Figure 14.9 Relative mobilities of some abnormal haemoglobins. Isoelectric focusing. The controls are mixtures of various haemoglobins.

Tests for Hb S

Tests to detect the presence of Hb S depend on the decreased solubility of this haemoglobin at low oxygen tensions.

Sickling in Whole Blood

The sickling phenomenon may be demonstrated in a thin wet film of blood (sealed with a petroleum jelly/paraffin wax mixture or with nail varnish). If Hb S is present, the red cells lose their smooth, round shape and become sickled. This process may take up to 12 h in Hb S trait, whereas changes are apparent in homozygotes and compound heterozygotes after 1 h at 37°C. These changes can be hastened by the addition of a reducing agent such as sodium dithionite as follows:

Reagents

Disodium hydrogen phosphate (Na₂HPO₄). 0.114 mol/l (16.2 g/l)

Sodium dithionite (Na₂S₂O₄). 0.114 mol/l (19.85 g/l). Prepare freshly just before use

Working solution. Mix 3 volumes of Na₂HPO₄ with 2 volumes of Na₂S₂O₄ to obtain a pH of 6.8 in the resultant solution. Use immediately.

Method

Add 5 drops of the freshly prepared reagent to 1 drop of anticoagulated blood on a slide. Seal between slide and coverglass with a petroleum jelly/paraffin wax mixture or with nail varnish. Sickling takes place almost immediately in sickle cell anaemia and should be obvious in sickle cell trait within 1 h (Fig. 14.10). A test on a positive control of Hb A plus Hb S must be performed at the same time.

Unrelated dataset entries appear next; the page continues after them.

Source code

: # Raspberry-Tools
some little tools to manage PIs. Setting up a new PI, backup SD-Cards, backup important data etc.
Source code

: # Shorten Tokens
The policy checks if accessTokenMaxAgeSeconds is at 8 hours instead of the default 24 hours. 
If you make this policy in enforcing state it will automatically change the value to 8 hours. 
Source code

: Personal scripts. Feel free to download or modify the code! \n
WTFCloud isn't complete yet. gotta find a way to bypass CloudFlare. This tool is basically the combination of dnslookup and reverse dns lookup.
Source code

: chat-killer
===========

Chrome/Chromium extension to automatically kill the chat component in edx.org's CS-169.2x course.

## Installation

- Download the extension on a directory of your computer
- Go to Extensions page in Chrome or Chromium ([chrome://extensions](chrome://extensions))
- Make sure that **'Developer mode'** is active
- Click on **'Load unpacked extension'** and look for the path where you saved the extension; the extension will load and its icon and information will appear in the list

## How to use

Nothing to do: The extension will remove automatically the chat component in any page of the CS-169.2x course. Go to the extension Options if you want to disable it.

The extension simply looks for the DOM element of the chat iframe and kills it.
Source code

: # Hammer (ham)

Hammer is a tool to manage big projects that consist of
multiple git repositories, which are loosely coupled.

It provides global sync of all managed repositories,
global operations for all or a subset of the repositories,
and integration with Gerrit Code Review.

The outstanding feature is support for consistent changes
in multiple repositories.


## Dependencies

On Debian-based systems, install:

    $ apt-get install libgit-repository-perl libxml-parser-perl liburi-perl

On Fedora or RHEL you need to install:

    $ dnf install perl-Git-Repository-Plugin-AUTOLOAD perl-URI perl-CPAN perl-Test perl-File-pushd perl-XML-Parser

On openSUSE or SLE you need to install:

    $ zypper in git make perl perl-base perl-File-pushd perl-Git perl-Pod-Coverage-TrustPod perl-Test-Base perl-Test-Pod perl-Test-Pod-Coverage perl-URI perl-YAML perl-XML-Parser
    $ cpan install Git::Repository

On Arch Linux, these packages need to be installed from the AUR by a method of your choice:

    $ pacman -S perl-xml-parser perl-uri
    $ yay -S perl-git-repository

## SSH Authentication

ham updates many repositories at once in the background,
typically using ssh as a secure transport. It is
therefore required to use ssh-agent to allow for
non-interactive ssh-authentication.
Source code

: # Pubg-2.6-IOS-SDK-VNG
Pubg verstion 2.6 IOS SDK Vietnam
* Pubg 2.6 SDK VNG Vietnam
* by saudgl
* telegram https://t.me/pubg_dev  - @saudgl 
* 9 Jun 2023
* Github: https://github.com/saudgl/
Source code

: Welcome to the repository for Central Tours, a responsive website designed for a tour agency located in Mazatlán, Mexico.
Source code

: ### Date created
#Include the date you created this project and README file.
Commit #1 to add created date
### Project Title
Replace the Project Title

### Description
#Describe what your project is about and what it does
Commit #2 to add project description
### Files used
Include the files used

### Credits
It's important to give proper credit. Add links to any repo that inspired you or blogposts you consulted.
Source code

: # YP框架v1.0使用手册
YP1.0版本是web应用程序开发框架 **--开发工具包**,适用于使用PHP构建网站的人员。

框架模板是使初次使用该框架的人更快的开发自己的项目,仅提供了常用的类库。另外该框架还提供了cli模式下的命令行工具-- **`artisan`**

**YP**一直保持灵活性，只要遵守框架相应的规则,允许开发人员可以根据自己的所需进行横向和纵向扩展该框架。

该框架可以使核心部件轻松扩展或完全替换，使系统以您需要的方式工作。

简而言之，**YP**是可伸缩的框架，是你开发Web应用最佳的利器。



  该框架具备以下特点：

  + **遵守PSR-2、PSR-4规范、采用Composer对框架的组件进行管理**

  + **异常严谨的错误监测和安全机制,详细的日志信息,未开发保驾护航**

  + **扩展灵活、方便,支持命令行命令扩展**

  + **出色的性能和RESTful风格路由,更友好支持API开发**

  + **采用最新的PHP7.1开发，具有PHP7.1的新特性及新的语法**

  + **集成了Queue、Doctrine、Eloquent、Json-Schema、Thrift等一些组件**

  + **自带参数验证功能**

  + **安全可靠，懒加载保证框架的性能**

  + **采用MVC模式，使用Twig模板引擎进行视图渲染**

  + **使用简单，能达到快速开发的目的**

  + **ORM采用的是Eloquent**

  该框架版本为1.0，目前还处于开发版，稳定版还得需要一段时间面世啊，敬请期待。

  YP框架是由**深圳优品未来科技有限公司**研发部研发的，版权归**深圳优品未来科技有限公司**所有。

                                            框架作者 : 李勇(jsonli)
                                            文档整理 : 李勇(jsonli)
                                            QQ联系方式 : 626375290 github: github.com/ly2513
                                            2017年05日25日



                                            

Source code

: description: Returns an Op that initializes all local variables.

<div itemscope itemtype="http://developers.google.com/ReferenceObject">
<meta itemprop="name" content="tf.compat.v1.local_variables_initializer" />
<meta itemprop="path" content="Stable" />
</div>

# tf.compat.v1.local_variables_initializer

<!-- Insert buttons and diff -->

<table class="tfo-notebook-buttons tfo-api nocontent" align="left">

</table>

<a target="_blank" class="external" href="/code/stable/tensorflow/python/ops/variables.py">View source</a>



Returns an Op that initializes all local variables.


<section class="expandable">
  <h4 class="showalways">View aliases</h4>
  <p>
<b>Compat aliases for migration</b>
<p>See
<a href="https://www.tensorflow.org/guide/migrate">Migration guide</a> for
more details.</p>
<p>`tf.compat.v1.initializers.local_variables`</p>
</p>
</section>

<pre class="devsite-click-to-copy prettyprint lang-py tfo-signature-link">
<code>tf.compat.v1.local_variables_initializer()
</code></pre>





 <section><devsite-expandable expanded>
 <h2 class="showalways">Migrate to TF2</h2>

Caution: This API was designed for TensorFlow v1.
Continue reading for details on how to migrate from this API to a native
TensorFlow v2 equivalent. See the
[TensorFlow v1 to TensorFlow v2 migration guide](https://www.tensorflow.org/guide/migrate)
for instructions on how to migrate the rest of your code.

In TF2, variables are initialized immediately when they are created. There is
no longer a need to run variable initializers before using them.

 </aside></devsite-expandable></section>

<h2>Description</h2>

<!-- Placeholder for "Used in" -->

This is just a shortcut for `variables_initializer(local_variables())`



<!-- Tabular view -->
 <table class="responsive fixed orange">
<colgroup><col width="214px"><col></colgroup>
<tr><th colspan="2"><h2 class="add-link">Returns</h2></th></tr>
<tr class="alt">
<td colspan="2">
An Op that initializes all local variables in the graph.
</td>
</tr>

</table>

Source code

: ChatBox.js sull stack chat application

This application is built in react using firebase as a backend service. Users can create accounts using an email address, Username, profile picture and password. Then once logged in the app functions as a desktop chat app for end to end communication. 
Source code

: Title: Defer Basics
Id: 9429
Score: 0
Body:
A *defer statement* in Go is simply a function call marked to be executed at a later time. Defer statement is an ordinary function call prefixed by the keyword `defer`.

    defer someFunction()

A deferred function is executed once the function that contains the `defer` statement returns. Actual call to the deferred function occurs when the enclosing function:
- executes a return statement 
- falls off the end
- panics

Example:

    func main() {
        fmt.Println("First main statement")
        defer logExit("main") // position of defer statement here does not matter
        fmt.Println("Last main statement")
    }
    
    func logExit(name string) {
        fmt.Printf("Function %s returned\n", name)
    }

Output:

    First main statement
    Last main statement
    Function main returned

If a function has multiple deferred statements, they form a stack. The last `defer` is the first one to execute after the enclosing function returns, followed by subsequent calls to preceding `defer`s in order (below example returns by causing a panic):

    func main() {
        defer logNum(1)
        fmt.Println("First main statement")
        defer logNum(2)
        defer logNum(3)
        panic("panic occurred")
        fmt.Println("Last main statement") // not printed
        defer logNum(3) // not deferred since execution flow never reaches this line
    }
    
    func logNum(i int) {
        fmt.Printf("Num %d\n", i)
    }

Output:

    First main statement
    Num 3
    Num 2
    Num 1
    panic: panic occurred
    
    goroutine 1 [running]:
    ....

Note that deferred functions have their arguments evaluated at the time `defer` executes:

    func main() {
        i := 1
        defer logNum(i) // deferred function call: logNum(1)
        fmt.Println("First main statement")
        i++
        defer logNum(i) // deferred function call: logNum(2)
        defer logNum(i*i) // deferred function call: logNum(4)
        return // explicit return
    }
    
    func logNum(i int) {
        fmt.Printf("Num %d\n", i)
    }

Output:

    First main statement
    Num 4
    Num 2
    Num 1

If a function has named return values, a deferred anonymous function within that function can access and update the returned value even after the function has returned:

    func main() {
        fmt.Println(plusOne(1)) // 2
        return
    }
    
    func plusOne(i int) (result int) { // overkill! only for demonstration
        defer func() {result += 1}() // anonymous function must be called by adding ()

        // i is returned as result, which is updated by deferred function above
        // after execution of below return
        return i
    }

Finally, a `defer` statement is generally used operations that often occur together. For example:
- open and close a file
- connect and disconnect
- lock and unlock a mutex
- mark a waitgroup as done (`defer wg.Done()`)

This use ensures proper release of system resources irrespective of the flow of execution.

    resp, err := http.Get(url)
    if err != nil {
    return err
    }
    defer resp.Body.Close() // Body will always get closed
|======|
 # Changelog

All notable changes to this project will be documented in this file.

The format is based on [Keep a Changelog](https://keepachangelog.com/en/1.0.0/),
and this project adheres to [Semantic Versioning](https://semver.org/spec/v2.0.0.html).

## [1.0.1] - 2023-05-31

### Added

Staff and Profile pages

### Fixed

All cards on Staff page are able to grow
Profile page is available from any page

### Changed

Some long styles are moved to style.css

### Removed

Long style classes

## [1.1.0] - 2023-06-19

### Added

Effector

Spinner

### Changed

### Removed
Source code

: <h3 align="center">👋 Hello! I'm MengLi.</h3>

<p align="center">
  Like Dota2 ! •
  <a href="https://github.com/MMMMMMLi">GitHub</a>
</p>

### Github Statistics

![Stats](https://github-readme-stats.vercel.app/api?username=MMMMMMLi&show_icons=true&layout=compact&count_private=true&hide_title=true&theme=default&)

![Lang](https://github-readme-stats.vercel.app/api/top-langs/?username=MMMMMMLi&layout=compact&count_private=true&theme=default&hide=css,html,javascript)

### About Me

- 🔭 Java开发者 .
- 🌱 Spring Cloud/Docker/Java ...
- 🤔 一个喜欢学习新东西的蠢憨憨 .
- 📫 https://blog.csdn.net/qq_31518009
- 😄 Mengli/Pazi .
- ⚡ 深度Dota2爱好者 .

Figure 14.10 Photomicrograph of sickled red cells. Sickle cell anaemia. Sealed preparation of blood. Fully sickled filamentous forms predominate.

Hb S Solubility Test

Principle

Sickle cell haemoglobin is insoluble in the deoxygenated state in a high molarity phosphate buffer. The crystals that form refract light and cause the solution to be turbid.³⁷

Reagents

Phosphate buffer. Anhydrous dipotassium hydrogen phosphate, 215 g; anhydrous potassium dihydrogen phosphate, 169 g; sodium dithionite, 5 g; saponin, 1 g; water to 1 litre.

Note: Dissolve the K₂HPO₄ in water before adding the KH₂PO₄, then add the dithionite and finally the saponin. This solution is stable for 7 days. Store refrigerated.

Method

1. Pipette 2 ml of reagent into three 12 × 75 mm test tubes.

2. Allow the reagent to warm to room temperature.

3. Add 10 μl of packed cells (from EDTA-anticoagulated blood) to one tube, 10 μl of packed cells from a known sickle cell trait subject as a positive control to the second tube and 10 μl packed cells from a normal subject as a negative control to the final tube.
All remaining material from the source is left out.